早期解散論 憲法よりも党利党略か - 東京新聞(2016年10月12日)

http://www.tokyo-np.co.jp/article/column/editorial/CK2016101202000152.html
http://megalodon.jp/2016-1012-0906-43/www.tokyo-np.co.jp/article/column/editorial/CK2016101202000152.html

衆院補選が告示されたが、政権内では衆院の「解散風」が吹き始めた。来年前半までの解散なら、一票の不平等は「違憲状態」のままだ。憲法よりも党利党略を優先すれば、傲慢(ごうまん)の誹(そし)りは免れまい。
きのう告示されたのは、東京都知事選に立候補した小池百合子氏の議員失職に伴う衆院東京10区と鳩山邦夫総務相の死去に伴う同福岡6区の二つの補欠選挙参院選後初の国政選挙で、九月に就任した蓮舫民進党代表には初陣だが、政権内では補選前から年内もしくは年明け早々の衆院解散論が取り沙汰されている。

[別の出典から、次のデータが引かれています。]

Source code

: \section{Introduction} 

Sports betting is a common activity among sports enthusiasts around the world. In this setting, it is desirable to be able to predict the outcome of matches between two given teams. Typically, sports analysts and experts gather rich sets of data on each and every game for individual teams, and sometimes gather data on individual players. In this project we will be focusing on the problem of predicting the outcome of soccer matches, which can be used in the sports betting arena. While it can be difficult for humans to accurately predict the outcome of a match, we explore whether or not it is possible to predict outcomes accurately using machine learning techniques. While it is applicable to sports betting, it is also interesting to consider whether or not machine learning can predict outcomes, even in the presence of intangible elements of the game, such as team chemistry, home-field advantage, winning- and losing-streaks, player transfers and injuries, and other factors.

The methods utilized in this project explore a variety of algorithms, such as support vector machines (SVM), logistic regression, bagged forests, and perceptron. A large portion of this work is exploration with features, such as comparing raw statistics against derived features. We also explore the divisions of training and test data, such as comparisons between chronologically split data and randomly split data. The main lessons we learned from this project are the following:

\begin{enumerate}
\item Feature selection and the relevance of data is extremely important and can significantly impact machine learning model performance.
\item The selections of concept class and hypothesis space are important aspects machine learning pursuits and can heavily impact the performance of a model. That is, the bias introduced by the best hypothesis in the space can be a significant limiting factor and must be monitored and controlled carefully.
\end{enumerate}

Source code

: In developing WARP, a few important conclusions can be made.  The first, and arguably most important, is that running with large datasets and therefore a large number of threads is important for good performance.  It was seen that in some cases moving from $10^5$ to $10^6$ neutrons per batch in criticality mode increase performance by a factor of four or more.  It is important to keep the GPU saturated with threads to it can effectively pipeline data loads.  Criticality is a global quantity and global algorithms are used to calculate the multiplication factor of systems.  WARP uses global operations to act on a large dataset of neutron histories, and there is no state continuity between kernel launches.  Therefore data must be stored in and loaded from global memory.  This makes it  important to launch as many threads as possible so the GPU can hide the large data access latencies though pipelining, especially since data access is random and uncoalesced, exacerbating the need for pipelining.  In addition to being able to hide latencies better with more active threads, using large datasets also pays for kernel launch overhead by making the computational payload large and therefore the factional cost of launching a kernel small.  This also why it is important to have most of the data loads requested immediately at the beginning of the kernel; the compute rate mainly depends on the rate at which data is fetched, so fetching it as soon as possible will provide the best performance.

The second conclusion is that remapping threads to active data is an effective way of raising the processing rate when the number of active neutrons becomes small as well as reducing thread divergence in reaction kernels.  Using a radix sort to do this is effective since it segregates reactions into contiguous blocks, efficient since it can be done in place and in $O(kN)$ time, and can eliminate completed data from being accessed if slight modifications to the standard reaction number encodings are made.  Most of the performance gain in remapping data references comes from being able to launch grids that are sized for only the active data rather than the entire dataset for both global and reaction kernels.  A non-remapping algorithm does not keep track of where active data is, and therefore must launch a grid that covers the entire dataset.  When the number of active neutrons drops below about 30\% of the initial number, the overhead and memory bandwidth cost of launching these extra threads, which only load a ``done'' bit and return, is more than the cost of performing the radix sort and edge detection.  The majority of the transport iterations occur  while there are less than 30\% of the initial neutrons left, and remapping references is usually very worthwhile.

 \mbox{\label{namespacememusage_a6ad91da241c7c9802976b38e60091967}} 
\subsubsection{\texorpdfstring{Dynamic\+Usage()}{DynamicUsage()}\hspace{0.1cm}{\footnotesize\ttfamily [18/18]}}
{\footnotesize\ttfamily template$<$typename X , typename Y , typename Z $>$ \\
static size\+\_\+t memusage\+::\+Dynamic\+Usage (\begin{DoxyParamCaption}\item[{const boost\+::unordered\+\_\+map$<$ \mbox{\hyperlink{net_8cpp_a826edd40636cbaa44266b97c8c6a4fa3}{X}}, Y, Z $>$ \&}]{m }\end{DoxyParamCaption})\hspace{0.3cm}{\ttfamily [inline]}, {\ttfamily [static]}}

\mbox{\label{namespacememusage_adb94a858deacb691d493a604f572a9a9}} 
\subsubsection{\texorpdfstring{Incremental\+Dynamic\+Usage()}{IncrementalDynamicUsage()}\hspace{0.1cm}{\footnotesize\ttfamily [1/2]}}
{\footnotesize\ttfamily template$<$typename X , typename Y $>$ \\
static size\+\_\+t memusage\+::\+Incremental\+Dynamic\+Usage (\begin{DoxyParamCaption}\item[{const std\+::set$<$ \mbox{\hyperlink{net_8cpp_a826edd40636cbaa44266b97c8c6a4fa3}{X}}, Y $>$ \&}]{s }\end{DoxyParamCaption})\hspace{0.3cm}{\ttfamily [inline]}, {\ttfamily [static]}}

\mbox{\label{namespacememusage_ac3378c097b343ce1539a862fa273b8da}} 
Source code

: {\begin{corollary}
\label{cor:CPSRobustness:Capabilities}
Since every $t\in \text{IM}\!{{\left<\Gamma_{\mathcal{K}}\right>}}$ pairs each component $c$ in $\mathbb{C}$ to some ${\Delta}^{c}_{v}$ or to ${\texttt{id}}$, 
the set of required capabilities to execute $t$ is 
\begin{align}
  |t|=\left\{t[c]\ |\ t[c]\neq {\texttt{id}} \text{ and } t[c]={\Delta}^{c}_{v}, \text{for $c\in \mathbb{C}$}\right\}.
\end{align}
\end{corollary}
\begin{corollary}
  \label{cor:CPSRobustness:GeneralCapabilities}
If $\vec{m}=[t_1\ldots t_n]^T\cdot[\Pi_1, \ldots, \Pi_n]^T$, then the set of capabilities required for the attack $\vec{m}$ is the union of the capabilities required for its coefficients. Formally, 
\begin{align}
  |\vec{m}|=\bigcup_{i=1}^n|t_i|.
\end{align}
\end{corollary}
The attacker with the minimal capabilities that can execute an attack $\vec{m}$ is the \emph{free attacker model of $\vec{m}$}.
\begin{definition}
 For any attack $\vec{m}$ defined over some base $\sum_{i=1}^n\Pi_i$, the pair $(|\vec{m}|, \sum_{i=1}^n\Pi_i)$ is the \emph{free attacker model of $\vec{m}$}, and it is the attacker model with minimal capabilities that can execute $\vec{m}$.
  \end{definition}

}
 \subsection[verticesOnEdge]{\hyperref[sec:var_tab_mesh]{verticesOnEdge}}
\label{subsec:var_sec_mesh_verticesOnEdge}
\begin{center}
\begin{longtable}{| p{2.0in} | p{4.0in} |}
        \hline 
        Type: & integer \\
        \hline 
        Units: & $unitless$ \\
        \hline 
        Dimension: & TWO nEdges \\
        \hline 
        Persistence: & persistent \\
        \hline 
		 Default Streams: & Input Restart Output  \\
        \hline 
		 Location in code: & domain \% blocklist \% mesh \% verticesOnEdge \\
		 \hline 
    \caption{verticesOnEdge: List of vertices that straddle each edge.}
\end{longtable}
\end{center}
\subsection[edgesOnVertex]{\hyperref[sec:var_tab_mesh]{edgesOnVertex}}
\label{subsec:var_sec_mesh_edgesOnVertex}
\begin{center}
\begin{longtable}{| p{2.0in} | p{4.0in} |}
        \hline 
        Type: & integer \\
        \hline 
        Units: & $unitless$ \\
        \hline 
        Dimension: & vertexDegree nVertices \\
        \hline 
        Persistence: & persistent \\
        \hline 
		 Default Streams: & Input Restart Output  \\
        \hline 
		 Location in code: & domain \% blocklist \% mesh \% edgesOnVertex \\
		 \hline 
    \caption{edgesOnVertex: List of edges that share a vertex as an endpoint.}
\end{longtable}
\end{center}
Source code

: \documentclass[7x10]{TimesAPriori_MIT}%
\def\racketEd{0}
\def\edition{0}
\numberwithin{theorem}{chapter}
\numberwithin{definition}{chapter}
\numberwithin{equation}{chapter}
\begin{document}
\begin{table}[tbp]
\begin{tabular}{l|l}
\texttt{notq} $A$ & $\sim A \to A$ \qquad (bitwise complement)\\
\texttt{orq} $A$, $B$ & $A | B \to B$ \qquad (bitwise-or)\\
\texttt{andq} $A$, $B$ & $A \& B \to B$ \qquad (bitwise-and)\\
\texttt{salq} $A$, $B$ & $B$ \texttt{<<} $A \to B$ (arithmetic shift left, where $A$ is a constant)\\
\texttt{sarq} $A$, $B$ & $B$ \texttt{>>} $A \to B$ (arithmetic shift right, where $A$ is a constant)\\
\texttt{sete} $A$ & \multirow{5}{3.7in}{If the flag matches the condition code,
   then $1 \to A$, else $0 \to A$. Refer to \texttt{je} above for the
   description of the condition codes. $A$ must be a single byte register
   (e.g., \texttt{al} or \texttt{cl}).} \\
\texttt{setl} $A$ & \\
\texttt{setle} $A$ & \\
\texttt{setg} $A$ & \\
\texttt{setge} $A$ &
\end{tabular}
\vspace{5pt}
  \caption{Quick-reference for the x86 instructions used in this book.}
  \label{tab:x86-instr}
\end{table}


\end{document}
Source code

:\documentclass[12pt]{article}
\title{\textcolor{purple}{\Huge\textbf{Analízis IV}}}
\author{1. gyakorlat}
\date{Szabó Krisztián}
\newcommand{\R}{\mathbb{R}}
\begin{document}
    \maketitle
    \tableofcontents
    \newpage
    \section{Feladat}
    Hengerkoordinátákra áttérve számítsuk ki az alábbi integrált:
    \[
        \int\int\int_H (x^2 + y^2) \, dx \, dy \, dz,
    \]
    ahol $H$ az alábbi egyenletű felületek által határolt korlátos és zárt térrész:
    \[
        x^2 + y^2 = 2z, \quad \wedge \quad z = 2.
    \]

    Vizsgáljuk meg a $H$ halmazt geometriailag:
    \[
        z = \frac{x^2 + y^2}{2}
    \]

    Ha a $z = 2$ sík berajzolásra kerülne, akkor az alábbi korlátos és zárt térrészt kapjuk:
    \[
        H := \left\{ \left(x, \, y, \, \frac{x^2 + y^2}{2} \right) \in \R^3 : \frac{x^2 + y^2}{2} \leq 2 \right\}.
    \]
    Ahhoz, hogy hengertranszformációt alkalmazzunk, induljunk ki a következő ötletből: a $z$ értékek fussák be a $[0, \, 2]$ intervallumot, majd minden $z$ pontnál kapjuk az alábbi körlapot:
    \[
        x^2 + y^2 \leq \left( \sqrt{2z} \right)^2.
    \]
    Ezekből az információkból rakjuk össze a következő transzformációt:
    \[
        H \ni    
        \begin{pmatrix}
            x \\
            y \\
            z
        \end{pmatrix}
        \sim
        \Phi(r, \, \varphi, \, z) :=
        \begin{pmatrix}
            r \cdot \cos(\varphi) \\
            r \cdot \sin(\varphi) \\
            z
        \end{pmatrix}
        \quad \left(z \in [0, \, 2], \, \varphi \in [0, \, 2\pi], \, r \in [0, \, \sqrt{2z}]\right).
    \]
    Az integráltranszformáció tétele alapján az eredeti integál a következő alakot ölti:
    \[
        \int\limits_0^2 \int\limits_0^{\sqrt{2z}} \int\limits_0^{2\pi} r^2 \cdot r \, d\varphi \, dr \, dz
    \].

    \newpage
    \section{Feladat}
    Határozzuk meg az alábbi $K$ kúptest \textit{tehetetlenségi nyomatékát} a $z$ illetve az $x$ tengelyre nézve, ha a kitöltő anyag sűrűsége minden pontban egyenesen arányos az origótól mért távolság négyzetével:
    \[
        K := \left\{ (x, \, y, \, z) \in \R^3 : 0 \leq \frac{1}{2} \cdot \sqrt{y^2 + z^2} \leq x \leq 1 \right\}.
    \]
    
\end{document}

政権が早期解散を望む大きな理由の一つが、衆院選挙区画定審議会が来年五月二十七日までに小選挙区の新しい区割りを首相に勧告することだろう。
今年五月に成立した改正公職選挙法などで小選挙区の定数は三重、奈良など六県で各一減、比例代表は北陸信越、近畿など四ブロックで各一減となった。勧告を受けた法改正、有権者への周知期間を経て、新しい小選挙区割りに移行するのは早くても来夏以降だ。
自民党は減員対象区に多くの現職議員を抱える。解散が新しい区割りへの移行後なら候補者調整が必要となるが、移行前の早期解散なら、そうした難題は先送りできる、との判断もあるのだろう。
しかし、新しい区割りは二〇一四年の衆院選での一票の不平等を「違憲状態」とした最高裁判決を受けたものだ。現行の区割りのまま解散すれば、「違憲状態」の議員が再び選ばれることになる。
憲法上の正当性が問われるような国会議員に法案を審議したり、ましてや憲法改正を議論する資格があろうはずがない。
司法の憲法判断よりも与党の事情を優先させる政権の振る舞いが許されては、決してならない。
早期解散論浮上の背景には蓮舫民進党の選挙準備が整わない時期の方が与党に有利との判断や、来年夏の東京都議選を重視する公明党への配慮もあるのだろう。
衆院解散は首相の専権事項とされてきたが、憲法よりも党利党略を優先する解散が本当に国民のためになるのか。
英国では一一年、首相の解散権が「封印」された。野党が一方的に不利な立場となり「公平性を欠く」との世論が高まったためだ。
日本は小選挙区制や党首討論など「ウェストミンスター・システム」と呼ばれる英国の議会制度を手本としてきた。首相の解散権についても見習ったらどうか。